Его звали Фёдко. Труднопроизносимо для «литературного» нашего аканья. Маленького уменьшили до Фёдка, а потом не увеличили. Потому что он и потом жил, словно маленький: постоянно приделывал что-то к велосипеду, а к девкам и после службы в армии относился странно индифферентно (красивое слово).
Когда ему стукнуло двадцать четыре, на следующий день, придя с работы, он увидел на полу в избе ворох своей одежды: кальсоны, трусы, две тельняшки, несколько пар портянок, рубахи, брюки...  Мать, стоя руки в боки, показала пальцем:
- Всё! Стирать больше не буду! А кормлю последнюю неделю. В пятницу посватаем, в субботу женишься! Хватит: старшего еле вытолкала, девка-школьщица на руках - да ты ещё, обалдуина! Отца-то нету на вас (царствие ему небесное!): наохобачивал бы по хребтине — в срок бы женились...
Опустим смешные препирания. Мать обратилась в соответствующие «структуры» (к свахам, почти как в интернет), и узнала, в какой деревне и в каком дому девку отдадут немедленно. А в своей почти все девки - родня, хоть и далёкая. В пятничный вечер они приехали по адресу на лошади в санях (дело-то зимой было).
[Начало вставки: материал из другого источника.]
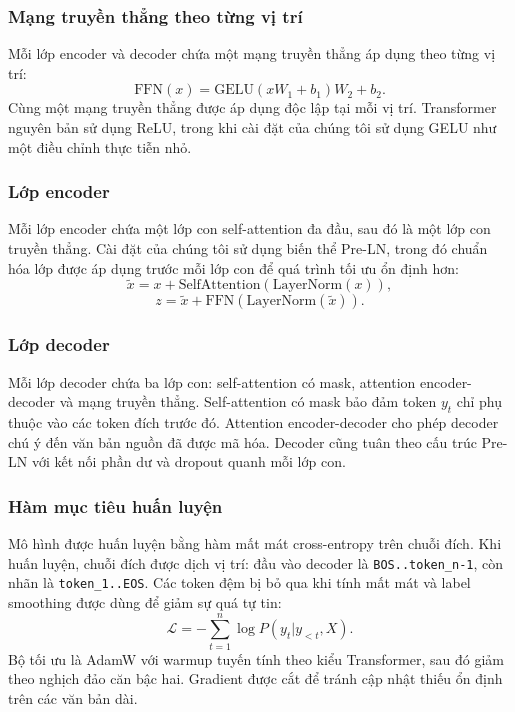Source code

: \documentclass[conference]{IEEEtran}
\begin{document}
\subsubsection{Mạng truyền thẳng theo từng vị trí}
Mỗi lớp encoder và decoder chứa một mạng truyền thẳng áp dụng theo từng vị trí:
\begin{equation}
\mathrm{FFN}(x) = \mathrm{GELU}(xW_1 + b_1)W_2 + b_2.
\end{equation}
Cùng một mạng truyền thẳng được áp dụng độc lập tại mỗi vị trí. Transformer nguyên bản sử dụng ReLU, trong khi cài đặt của chúng tôi sử dụng GELU như một điều chỉnh thực tiễn nhỏ.

\subsubsection{Lớp encoder}
Mỗi lớp encoder chứa một lớp con self-attention đa đầu, sau đó là một lớp con truyền thẳng. Cài đặt của chúng tôi sử dụng biến thể Pre-LN, trong đó chuẩn hóa lớp được áp dụng trước mỗi lớp con để quá trình tối ưu ổn định hơn:
\begin{equation}
\tilde{x} = x + \mathrm{SelfAttention}(\mathrm{LayerNorm}(x)),
\end{equation}
\begin{equation}
z = \tilde{x} + \mathrm{FFN}(\mathrm{LayerNorm}(\tilde{x})).
\end{equation}

\subsubsection{Lớp decoder}
Mỗi lớp decoder chứa ba lớp con: self-attention có mask, attention encoder-decoder và mạng truyền thẳng. Self-attention có mask bảo đảm token $y_t$ chỉ phụ thuộc vào các token đích trước đó. Attention encoder-decoder cho phép decoder chú ý đến văn bản nguồn đã được mã hóa. Decoder cũng tuân theo cấu trúc Pre-LN với kết nối phần dư và dropout quanh mỗi lớp con.

\subsubsection{Hàm mục tiêu huấn luyện}
Mô hình được huấn luyện bằng hàm mất mát cross-entropy trên chuỗi đích. Khi huấn luyện, chuỗi đích được dịch vị trí: đầu vào decoder là \texttt{BOS..token\_n-1}, còn nhãn là \texttt{token\_1..EOS}. Các token đệm bị bỏ qua khi tính mất mát và label smoothing được dùng để giảm sự quá tự tin:
\begin{equation}
\mathcal{L} = -\sum_{t=1}^{n} \log P(y_t | y_{<t}, X).
\end{equation}
Bộ tối ưu là AdamW với warmup tuyến tính theo kiểu Transformer, sau đó giảm theo nghịch đảo căn bậc hai. Gradient được cắt để tránh cập nhật thiếu ổn định trên các văn bản dài.
\end{document}
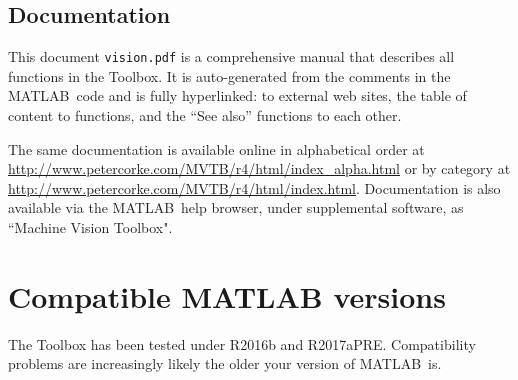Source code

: \documentclass[a4paper,twoside]{report}
\def\Mlab{MATLAB}
\begin{document}
\subsection{Documentation}
This document {\tt vision.pdf} is a comprehensive manual that describes all functions in the Toolbox.
It is auto-generated from the comments in the \Mlab\ code and is fully hyperlinked:
to external web sites, the table of content to functions, and the ``See also'' functions
to each other.

The same documentation is available online in
alphabetical order at \url{http://www.petercorke.com/MVTB/r4/html/index_alpha.html}
or by category at \url{http://www.petercorke.com/MVTB/r4/html/index.html}.
Documentation is also available via the \Mlab\ help browser,  under supplemental software, as ``Machine Vision
Toolbox".


\section{Compatible MATLAB versions}
The Toolbox has been tested under R2016b and R2017aPRE.  Compatibility problems are increasingly likely the older your version of \Mlab\ is.
\end{document}

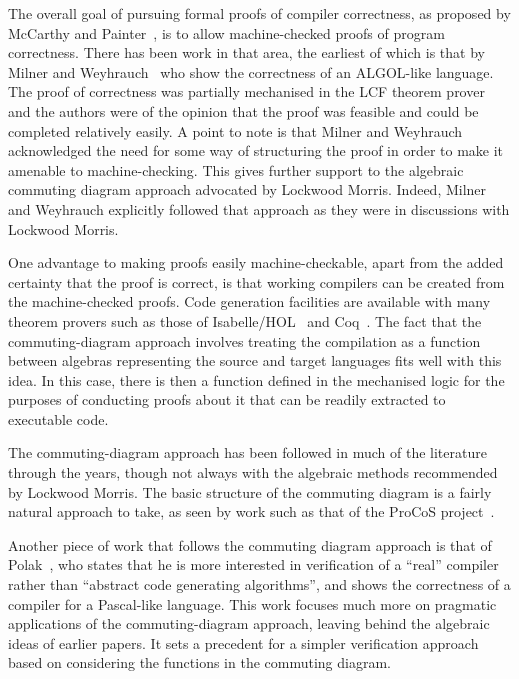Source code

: \documentclass[a4paper,10pt]{report}
\begin{document}
The overall goal of pursuing formal proofs of compiler correctness, as
proposed by McCarthy and Painter~\cite{mccarthy1967}, is to allow
machine-checked proofs of program correctness.
There has been work in that area, the earliest of which is that by
Milner and Weyhrauch~\cite{milner1972} who show the correctness of an
ALGOL-like language.
The proof of correctness was partially mechanised in the LCF theorem
prover~\cite{milner1972a} and the authors were of the opinion that the
proof was feasible and could be completed relatively easily.
A point to note is that Milner and Weyhrauch acknowledged the need for
some way of structuring the proof in order to make it amenable to
machine-checking.
This gives further support to the algebraic commuting diagram approach
advocated by Lockwood Morris.
Indeed, Milner and Weyhrauch explicitly followed that approach as they
were in discussions with Lockwood Morris.

One advantage to making proofs easily machine-checkable, apart from
the added certainty that the proof is correct, is that working
compilers can be created from the machine-checked proofs.
Code generation facilities are available with many theorem provers
such as those of Isabelle/HOL~\cite{haftmann2007} and
Coq~\cite{letouzey2003, letouzey2008}.
The fact that the commuting-diagram approach involves treating the
compilation as a function between algebras representing the source and
target languages fits well with this idea.
In this case, there is then a function defined in the mechanised logic
for the purposes of conducting proofs about it that can be readily
extracted to executable code.

The commuting-diagram approach has been followed in much of the
literature through the years, though not always with the algebraic
methods recommended by Lockwood Morris.
The basic structure of the commuting diagram is a fairly natural
approach to take, as seen by work such as that of the ProCoS
project~\cite{buth1992}.

Another piece of work that follows the commuting diagram approach is
that of Polak~\cite{polak1981}, who states that he is more interested
in verification of a ``real'' compiler rather than ``abstract code
generating algorithms'', and shows the correctness of a compiler for a
Pascal-like language.
This work focuses much more on pragmatic applications of the
commuting-diagram approach, leaving behind the algebraic ideas of
earlier papers.
It sets a precedent for a simpler verification approach based on
considering the functions in the commuting diagram.
\end{document}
Войдя, мать сказала про у вас товар, у нас купец, и прочую чепуху. Фёдко, как «мунамент», стоял рядом и выглядывал, где же спряталась невеста:
- А, из горницы выйдет... как в кинокартине.
Сватанье закончилось тем, что старшие сели за стол судить-рядить, а молодых выгнали в сени, познакомиться «ближе». Там было, конечно, темно, но Фёдко «духовными глазами» (Пушкин) увидел, что телогрейка на девке расстегнута, а грудь дышит. Он положил руку ей на  грудь, протиснув под одежду. Девка не вздрогнула: была, видимо, проинструктирована о пределах. Фёдко пощупал вторую: одинаковые. Другой рукой стал красться «под ризы» ниже, «туда», но девка резко драбазнула по сей деснице:
- Туды не надо!
- Согласен... А ты целоваться умеешь?
- А кто меня научил? - тут же ответила невеста.
- Хм, и я не умею... Вот, это общее у нас. Можно жениться...
Дальше опустим. Очнёмся в субботу днём: с околицы было видно, как из Лукиной выехало две кошёвки (лёгкие санки). «Едут! Едут!» - бежала деревенская ребятня. Народ у Фёдкова дома оживился: сейчас привезут невесту «первой лошадью», а следом сундук с приданым и ворох с пуховой постелью. Все будут внимательно разглядывать невесту и не менее внимательно «глухой воз» (повозку с приданым). К свадьбе мы еще вернёмся, а сейчас сразу к описанию брачной ночи, в которой события смешно и досадно выкатились из наезженной (для свадеб) колеи.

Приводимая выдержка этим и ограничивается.